(Records excerpted from a collection)

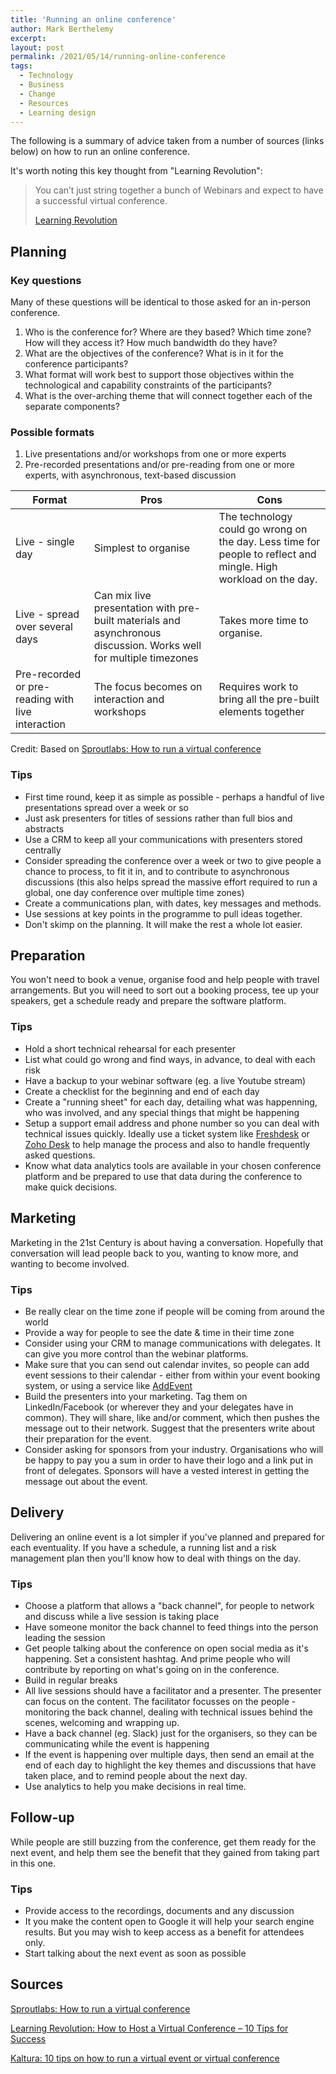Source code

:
 ```yaml
---
title: 'Running an online conference'
author: Mark Berthelemy
excerpt:
layout: post
permalink: /2021/05/14/running-online-conference
tags:
  - Technology
  - Business
  - Change
  - Resources
  - Learning design
---
```

The following is a summary of advice taken from a number of sources (links below) on how to run an online conference.

It's worth noting this key thought from "Learning Revolution":

> You can’t just string together a bunch of Webinars and expect to have a successful virtual conference.
>
> [Learning Revolution](https://www.learningrevolution.net/host-a-virtual-conference-tips-for-success/)

## Planning

### Key questions

Many of these questions will be identical to those asked for an in-person conference.

1. Who is the conference for? Where are they based? Which time zone? How will they access it? How much bandwidth do they have?
2. What are the objectives of the conference? What is in it for the conference participants?
3. What format will work best to support those objectives within the technological and capability constraints of the participants?
4. What is the over-arching theme that will connect together each of the separate components?

### Possible formats

1. Live presentations and/or workshops from one or more experts
2. Pre-recorded presentations and/or pre-reading from one or more experts, with asynchronous, text-based discussion

| Format | Pros | Cons |
| --- | --- | --- |
| Live - single day | Simplest to organise | The technology could go wrong on the day. Less time for people to reflect and mingle. High workload on the day. |
| Live - spread over several days | Can mix live presentation with pre-built materials and asynchronous discussion. Works well for multiple timezones | Takes more time to organise. |
| Pre-recorded or pre-reading with live interaction | The focus becomes on interaction and workshops | Requires work to bring all the pre-built elements together |

Credit: Based on [Sproutlabs: How to run a virtual conference](http://www.sproutlabs.com.au/blog/how-to-run-a-virtual-conference/)

### Tips

- First time round, keep it as simple as possible - perhaps a handful of live presentations spread over a week or so
- Just ask presenters for titles of sessions rather than full bios and abstracts
- Use a CRM to keep all your communications with presenters stored centrally
- Consider spreading the conference over a week or two to give people a chance to process, to fit it in, and to contribute to asynchronous discussions (this also helps spread the massive effort required to run a global, one day conference over multiple time zones)
- Create a communications plan, with dates, key messages and methods.
- Use sessions at key points in the programme to pull ideas together.
- Don't skimp on the planning. It will make the rest a whole lot easier.

## Preparation

You won't need to book a venue, organise food and help people with travel arrangements. But you will need to sort out a booking process, tee up your speakers, get a schedule ready and prepare the software platform.

### Tips

- Hold a short technical rehearsal for each presenter
- List what could go wrong and find ways, in advance, to deal with each risk
- Have a backup to your webinar software (eg. a live Youtube stream)
- Create a checklist for the beginning and end of each day
- Create a "running sheet" for each day, detailing what was happenning, who was involved, and any special things that might be happening
- Setup a support email address and phone number so you can deal with technical issues quickly. Ideally use a ticket system like [Freshdesk](https://freshdesk.com/) or [Zoho Desk](https://www.zoho.com/desk/) to help manage the process and also to handle frequently asked questions.
- Know what data analytics tools are available in your chosen conference platform and be prepared to use that data during the conference to make quick decisions.

## Marketing

Marketing in the 21st Century is about having a conversation. Hopefully that conversation will lead people back to you, wanting to know more, and wanting to become involved.

### Tips

- Be really clear on the time zone if people will be coming from around the world
- Provide a way for people to see the date &amp; time in their time zone
- Consider using your CRM to manage communications with delegates. It can give you more control than the webinar platforms.
- Make sure that you can send out calendar invites, so people can add event sessions to their calendar - either from within your event booking system, or using a service like [AddEvent](https://www.addevent.com/)
- Build the presenters into your marketing. Tag them on LinkedIn/Facebook (or wherever they and your delegates have in common). They will share, like and/or comment, which then pushes the message out to their network. Suggest that the presenters write about their preparation for the event.
- Consider asking for sponsors from your industry. Organisations who will be happy to pay you a sum in order to have their logo and a link put in front of delegates. Sponsors will have a vested interest in getting the message out about the event.

## Delivery

Delivering an online event is a lot simpler if you've planned and prepared for each eventuality. If you have a schedule, a running list and a risk management plan then you'll know how to deal with things on the day.

### Tips

- Choose a platform that allows a "back channel", for people to network and discuss while a live session is taking place
- Have someone monitor the back channel to feed things into the person leading the session
- Get people talking about the conference on open social media as it's happening. Set a consistent hashtag. And prime people who will contribute by reporting on what's going on in the conference.
- Build in regular breaks
- All live sessions should have a facilitator and a presenter. The presenter can focus on the content. The facilitator focusses on the people - monitoring the back channel, dealing with technical issues behind the scenes, welcoming and wrapping up.
- Have a back channel (eg. Slack) just for the organisers, so they can be communicating while the event is happening
- If the event is happening over multiple days, then send an email at the end of each day to highlight the key themes and discussions that have taken place, and to remind people about the next day.
- Use analytics to help you make decisions in real time.

## Follow-up

While people are still buzzing from the conference, get them ready for the next event, and help them see the benefit that they gained from taking part in this one.

### Tips

- Provide access to the recordings, documents and any discussion
- It you make the content open to Google it will help your search engine results. But you may wish to keep access as a benefit for attendees only.
- Start talking about the next event as soon as possible

## Sources

[Sproutlabs: How to run a virtual conference](http://www.sproutlabs.com.au/blog/how-to-run-a-virtual-conference/)

[Learning Revolution: How to Host a Virtual Conference – 10 Tips for Success](https://www.learningrevolution.net/host-a-virtual-conference-tips-for-success/)

[Kaltura: 10 tips on how to run a virtual event or virtual conference](https://corp.kaltura.com/blog/10-tips-on-how-to-run-a-virtual-event-or-virtual-conference/)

# Task requirements
Going back to the entries above, set down exactly the lines that begin at the one with "1. Who is the" and end at the one with "Pros | Cons |", both included, and nothing else.

# Result
1. Who is the conference for? Where are they based? Which time zone? How will they access it? How much bandwidth do they have?
2. What are the objectives of the conference? What is in it for the conference participants?
3. What format will work best to support those objectives within the technological and capability constraints of the participants?
4. What is the over-arching theme that will connect together each of the separate components?

### Possible formats

1. Live presentations and/or workshops from one or more experts
2. Pre-recorded presentations and/or pre-reading from one or more experts, with asynchronous, text-based discussion

| Format | Pros | Cons |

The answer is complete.